No, it’s not a typo. Didn’t mean to discuss pediatric ophthalmology, rather the type of ophthalmology where the shoe is on the other foot, as is the case with the 19 year-old who was my last patient Thursday evening.
Examining our 19 year-old, the history was strongly suggestive of the garden variety visual skills problem I see with these students. His mother noted that he had been examined by the family’s ophthalmologist two years ago and had been told everything was fine. A rabbi visiting from Israel who conducts vision screening said that they should look into the possibility of vision therapy for his difficulties in following along with the printed text.
As you can see, the text pages that these Yeshiva students follow is crowded and can pose a bit of sensory overload even to students with normal visual abilities. The crowding effects are exacerbated by varying fonts and columns and widths along with absence of puncutation rendering the text as if it were a run on sentence that has to be parsed based on careful visual inspection and linguistic as well as cognitive cues.

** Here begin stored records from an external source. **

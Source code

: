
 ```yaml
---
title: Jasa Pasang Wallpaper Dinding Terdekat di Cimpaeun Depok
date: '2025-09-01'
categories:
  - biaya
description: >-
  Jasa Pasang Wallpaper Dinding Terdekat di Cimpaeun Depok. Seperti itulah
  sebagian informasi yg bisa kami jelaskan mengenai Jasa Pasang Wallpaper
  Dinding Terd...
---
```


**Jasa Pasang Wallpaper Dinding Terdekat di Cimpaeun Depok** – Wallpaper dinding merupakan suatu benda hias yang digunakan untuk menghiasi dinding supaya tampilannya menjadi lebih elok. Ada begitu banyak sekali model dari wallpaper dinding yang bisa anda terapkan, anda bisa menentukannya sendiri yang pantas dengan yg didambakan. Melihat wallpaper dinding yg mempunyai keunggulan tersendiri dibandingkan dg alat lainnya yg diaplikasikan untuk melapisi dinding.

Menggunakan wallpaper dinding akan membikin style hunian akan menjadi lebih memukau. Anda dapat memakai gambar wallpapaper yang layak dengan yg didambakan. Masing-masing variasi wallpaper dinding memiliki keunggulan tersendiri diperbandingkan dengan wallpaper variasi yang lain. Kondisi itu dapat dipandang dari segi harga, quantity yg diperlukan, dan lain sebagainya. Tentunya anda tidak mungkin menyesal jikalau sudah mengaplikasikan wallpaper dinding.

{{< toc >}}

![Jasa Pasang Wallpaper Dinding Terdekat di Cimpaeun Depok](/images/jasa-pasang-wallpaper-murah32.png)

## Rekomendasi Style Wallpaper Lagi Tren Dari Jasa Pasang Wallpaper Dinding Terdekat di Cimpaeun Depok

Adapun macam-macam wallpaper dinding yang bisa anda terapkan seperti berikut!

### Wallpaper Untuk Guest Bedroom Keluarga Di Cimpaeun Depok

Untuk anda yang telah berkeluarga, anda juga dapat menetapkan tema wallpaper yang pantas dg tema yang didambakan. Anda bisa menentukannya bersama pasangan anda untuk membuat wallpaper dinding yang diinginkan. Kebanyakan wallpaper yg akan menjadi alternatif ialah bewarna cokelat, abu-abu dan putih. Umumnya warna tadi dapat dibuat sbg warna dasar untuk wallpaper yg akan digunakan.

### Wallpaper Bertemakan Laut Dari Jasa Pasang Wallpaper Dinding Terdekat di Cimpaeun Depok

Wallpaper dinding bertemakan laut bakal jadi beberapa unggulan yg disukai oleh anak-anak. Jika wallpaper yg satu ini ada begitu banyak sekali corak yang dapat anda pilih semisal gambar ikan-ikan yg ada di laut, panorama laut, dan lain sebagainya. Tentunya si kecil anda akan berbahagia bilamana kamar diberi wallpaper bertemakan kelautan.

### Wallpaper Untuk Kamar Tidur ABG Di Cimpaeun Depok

When our extern presented me with the automated visual field printout, there was significant dropout of the visual field that didn’t seem to fall into any recognizable pattern despite his fixation and responses being very reliable. Unaided visual acuity hovered around 20/25, a bit more of a struggle with the left eye. Our patient exhibited compound hyperopic astigmatism worse in the left eye, with binocular instability and intermittent suppression of the left eye. Although his functional visual problems might account for his difficulties “learning inside”, the expression Talmudists use for studying the text, there was something deeper going on. The answer was revealed in our 19 year-old’s dilated fundus examination.
By convention we examine the right eye first, and as I first looked at the retina there was mild pallor of the optic nerve and color alterations around the papillomacular bundle, but more strikingly a hint of pigment deposition where it didn’t belong. As I was examining the patient, his mother said: “You know, when I come back for the conference, I want to discuss his older brother with you. He’s been having alot of problems with his peripheral vision and difficulty with driving.” As I scanned further, particularly further into the nasal retina, our patient’s likely diagnosis became apparent.
I will be referring our 19 year-old patient out for further testing to establish baseline angiography and ERG, but his bony spicule formations, pattern of visual field loss, and progressive difficulty with Talmudic text is consisent with a diagnosis of Retinitis Pigmentosa. Changes in the left eye were a bit more advanced than the right eye, mirroring our patient’s perception and accounting for intermittent suppression of print under binocular conditions.
Although the classic description of progressive retinal degenerations of this nature is of “tunnel vision” with realtively preserved central vision, reading can be greatly affected even in the presence of decent acuity because of diminishing peripheral cues to saccades. Our treatment will include patient education, genetic counseling regarding his siblings and other family members once they’re examined, as well as any rehabilitative therapy we feel can maximize residual function in the face of this progressive disease. Now here is a final point to ponder.
This cartoon from The New Yorker is adapted from a line by Gore Vidal, indicating “It’s not enough that we succeed. Cats must also fail.” If you’ve been reading these blogs you’ll notice a recurrent theme in which I periodically take ophthalmologists to task – particulalry pediatric ophthalmologists as a group [though there are notable exceptions] – for willfully or unintentionally misrepresenting optometry to the public. Not satisfied with whatever degree of success they have, they seem to resent the success of optometrists, particularly those who practice vision therapy.
Consider this. Our 19 year-old’s parents are going to return for a conference in which I review my findings and recommendations, and I know they are going to ask me why the ophthalmologist who examined their son two years ago told them everything was fine. If you were me, what would you tell the boy’s parents? And further, if the shoe were on the other foot, and I had examined this boy two years ago but somehow missed his condition and an ophthalmologist subsequently picked it up, how do you think it would be handled?